= DIRECTIONS =
In this exercise, retype exactly the lines from the start of the entries through the line bearing "B O God, who", leaving every picture out.

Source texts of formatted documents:
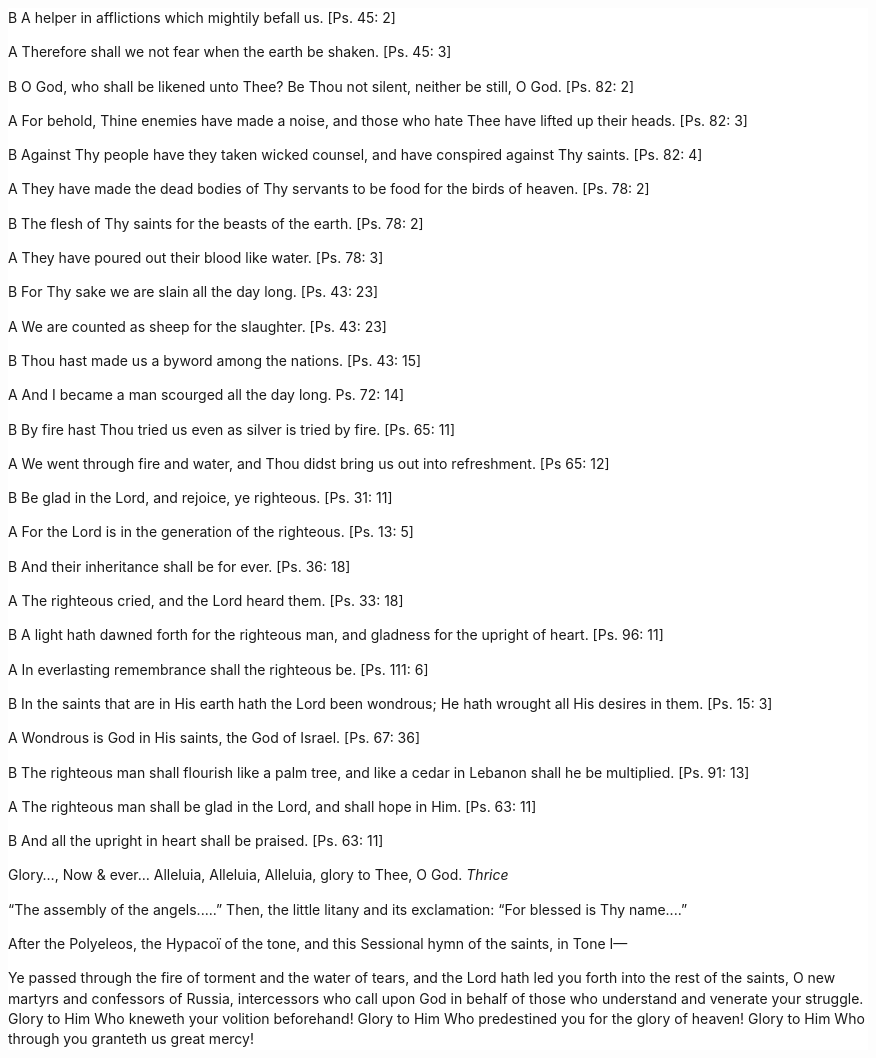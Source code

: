 B A helper in afflictions which mightily befall us. \[Ps. 45: 2\]

A Therefore shall we not fear when the earth be shaken. \[Ps. 45: 3\]

B O God, who shall be likened unto Thee? Be Thou not silent, neither be still, O God. \[Ps. 82: 2\]

A For behold, Thine enemies have made a noise, and those who hate Thee have lifted up their heads. \[Ps. 82: 3\]

B Against Thy people have they taken wicked counsel, and have conspired against Thy saints. \[Ps. 82: 4\]

A They have made the dead bodies of Thy servants to be food for the birds of heaven. \[Ps. 78: 2\]

B The flesh of Thy saints for the beasts of the earth. \[Ps. 78: 2\]

A They have poured out their blood like water. \[Ps. 78: 3\]

B For Thy sake we are slain all the day long. \[Ps. 43: 23\]

A We are counted as sheep for the slaughter. \[Ps. 43: 23\]

B Thou hast made us a byword among the nations. \[Ps. 43: 15\]

A And I became a man scourged all the day long. Ps. 72: 14\]

B By fire hast Thou tried us even as silver is tried by fire. \[Ps. 65: 11\]

A We went through fire and water, and Thou didst bring us out into refreshment. \[Ps 65: 12\]

B Be glad in the Lord, and rejoice, ye righteous. \[Ps. 31: 11\]

A For the Lord is in the generation of the righteous. \[Ps. 13: 5\]

B And their inheritance shall be for ever. \[Ps. 36: 18\]

A The righteous cried, and the Lord heard them. \[Ps. 33: 18\]

B A light hath dawned forth for the righteous man, and gladness for the upright of heart. \[Ps. 96: 11\]

A In everlasting remembrance shall the righteous be. \[Ps. 111: 6\]

B In the saints that are in His earth hath the Lord been wondrous; He hath wrought all His desires in them. \[Ps. 15: 3\]

A Wondrous is God in His saints, the God of Israel. \[Ps. 67: 36\]

B The righteous man shall flourish like a palm tree, and like a cedar in Lebanon shall he be multiplied. \[Ps. 91: 13\]

A The righteous man shall be glad in the Lord, and shall hope in Him. \[Ps. 63: 11\]

B And all the upright in heart shall be praised. \[Ps. 63: 11\]

Glory…, Now & ever… Alleluia, Alleluia, Alleluia, glory to Thee, O God. *Thrice*

“The assembly of the angels.....” Then, the little litany and its exclamation: “For blessed is Thy name....”

After the Polyeleos, the Hypacoï of the tone, and this Sessional hymn of the saints, in Tone I—

Ye passed through the fire of torment and the water of tears, and the Lord hath led you forth into the rest of the saints, O new martyrs and confessors of Russia, intercessors who call upon God in behalf of those who understand and venerate your struggle. Glory to Him Who kneweth your volition ­beforehand! Glory to Him Who predestined you for the glory of heaven! Glory to Him Who through you granteth us great mercy!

= SOLVED PROBLEM =
Source code

: B A helper in afflictions which mightily befall us. \[Ps. 45: 2\]

A Therefore shall we not fear when the earth be shaken. \[Ps. 45: 3\]

B O God, who shall be likened unto Thee? Be Thou not silent, neither be still, O God. \[Ps. 82: 2\]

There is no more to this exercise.